= DATA RECORDS =
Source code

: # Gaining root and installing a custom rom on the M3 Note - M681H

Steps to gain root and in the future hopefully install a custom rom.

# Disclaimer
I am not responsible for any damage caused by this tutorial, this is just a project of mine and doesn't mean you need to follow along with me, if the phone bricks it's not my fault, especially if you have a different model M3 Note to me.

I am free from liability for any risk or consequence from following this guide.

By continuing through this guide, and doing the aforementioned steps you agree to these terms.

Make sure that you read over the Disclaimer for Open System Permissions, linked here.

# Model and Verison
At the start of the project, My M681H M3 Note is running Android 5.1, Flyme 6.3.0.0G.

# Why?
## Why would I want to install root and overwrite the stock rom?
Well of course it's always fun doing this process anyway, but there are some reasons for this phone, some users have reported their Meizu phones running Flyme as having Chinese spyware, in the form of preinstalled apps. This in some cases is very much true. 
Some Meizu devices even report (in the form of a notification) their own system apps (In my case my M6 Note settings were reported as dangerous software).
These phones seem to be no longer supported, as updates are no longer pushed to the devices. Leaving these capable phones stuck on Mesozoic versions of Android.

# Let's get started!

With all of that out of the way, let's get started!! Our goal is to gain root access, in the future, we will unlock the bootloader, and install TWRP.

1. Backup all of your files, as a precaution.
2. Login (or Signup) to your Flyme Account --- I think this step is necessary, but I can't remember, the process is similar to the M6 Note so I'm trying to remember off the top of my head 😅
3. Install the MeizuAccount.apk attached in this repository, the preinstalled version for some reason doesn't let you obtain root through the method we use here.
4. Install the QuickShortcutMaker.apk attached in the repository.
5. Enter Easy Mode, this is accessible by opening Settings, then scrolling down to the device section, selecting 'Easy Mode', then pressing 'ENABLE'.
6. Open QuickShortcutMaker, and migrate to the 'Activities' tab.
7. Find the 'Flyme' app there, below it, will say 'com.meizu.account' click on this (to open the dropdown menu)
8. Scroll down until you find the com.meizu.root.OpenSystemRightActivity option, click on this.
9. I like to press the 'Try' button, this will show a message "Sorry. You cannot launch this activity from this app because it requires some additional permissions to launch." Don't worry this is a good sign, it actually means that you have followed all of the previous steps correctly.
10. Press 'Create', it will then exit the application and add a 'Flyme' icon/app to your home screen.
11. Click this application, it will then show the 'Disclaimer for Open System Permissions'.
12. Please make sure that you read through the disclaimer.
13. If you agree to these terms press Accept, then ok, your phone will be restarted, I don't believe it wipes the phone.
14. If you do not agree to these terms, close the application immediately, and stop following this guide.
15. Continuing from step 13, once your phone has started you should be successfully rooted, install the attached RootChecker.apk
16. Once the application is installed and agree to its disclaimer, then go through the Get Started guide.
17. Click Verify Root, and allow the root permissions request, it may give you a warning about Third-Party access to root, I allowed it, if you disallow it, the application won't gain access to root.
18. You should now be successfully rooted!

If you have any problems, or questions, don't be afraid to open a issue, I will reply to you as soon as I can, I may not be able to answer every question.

= WHAT TO DO =
The data, all of it, should be transcribed exactly.

= OUTPUT OF THE TASK =
Source code

: # Gaining root and installing a custom rom on the M3 Note - M681H

Steps to gain root and in the future hopefully install a custom rom.

# Disclaimer
I am not responsible for any damage caused by this tutorial, this is just a project of mine and doesn't mean you need to follow along with me, if the phone bricks it's not my fault, especially if you have a different model M3 Note to me.

I am free from liability for any risk or consequence from following this guide.

By continuing through this guide, and doing the aforementioned steps you agree to these terms.

Make sure that you read over the Disclaimer for Open System Permissions, linked here.

# Model and Verison
At the start of the project, My M681H M3 Note is running Android 5.1, Flyme 6.3.0.0G.

# Why?
## Why would I want to install root and overwrite the stock rom?
Well of course it's always fun doing this process anyway, but there are some reasons for this phone, some users have reported their Meizu phones running Flyme as having Chinese spyware, in the form of preinstalled apps. This in some cases is very much true. 
Some Meizu devices even report (in the form of a notification) their own system apps (In my case my M6 Note settings were reported as dangerous software).
These phones seem to be no longer supported, as updates are no longer pushed to the devices. Leaving these capable phones stuck on Mesozoic versions of Android.

# Let's get started!

With all of that out of the way, let's get started!! Our goal is to gain root access, in the future, we will unlock the bootloader, and install TWRP.

1. Backup all of your files, as a precaution.
2. Login (or Signup) to your Flyme Account --- I think this step is necessary, but I can't remember, the process is similar to the M6 Note so I'm trying to remember off the top of my head 😅
3. Install the MeizuAccount.apk attached in this repository, the preinstalled version for some reason doesn't let you obtain root through the method we use here.
4. Install the QuickShortcutMaker.apk attached in the repository.
5. Enter Easy Mode, this is accessible by opening Settings, then scrolling down to the device section, selecting 'Easy Mode', then pressing 'ENABLE'.
6. Open QuickShortcutMaker, and migrate to the 'Activities' tab.
7. Find the 'Flyme' app there, below it, will say 'com.meizu.account' click on this (to open the dropdown menu)
8. Scroll down until you find the com.meizu.root.OpenSystemRightActivity option, click on this.
9. I like to press the 'Try' button, this will show a message "Sorry. You cannot launch this activity from this app because it requires some additional permissions to launch." Don't worry this is a good sign, it actually means that you have followed all of the previous steps correctly.
10. Press 'Create', it will then exit the application and add a 'Flyme' icon/app to your home screen.
11. Click this application, it will then show the 'Disclaimer for Open System Permissions'.
12. Please make sure that you read through the disclaimer.
13. If you agree to these terms press Accept, then ok, your phone will be restarted, I don't believe it wipes the phone.
14. If you do not agree to these terms, close the application immediately, and stop following this guide.
15. Continuing from step 13, once your phone has started you should be successfully rooted, install the attached RootChecker.apk
16. Once the application is installed and agree to its disclaimer, then go through the Get Started guide.
17. Click Verify Root, and allow the root permissions request, it may give you a warning about Third-Party access to root, I allowed it, if you disallow it, the application won't gain access to root.
18. You should now be successfully rooted!

If you have any problems, or questions, don't be afraid to open a issue, I will reply to you as soon as I can, I may not be able to answer every question.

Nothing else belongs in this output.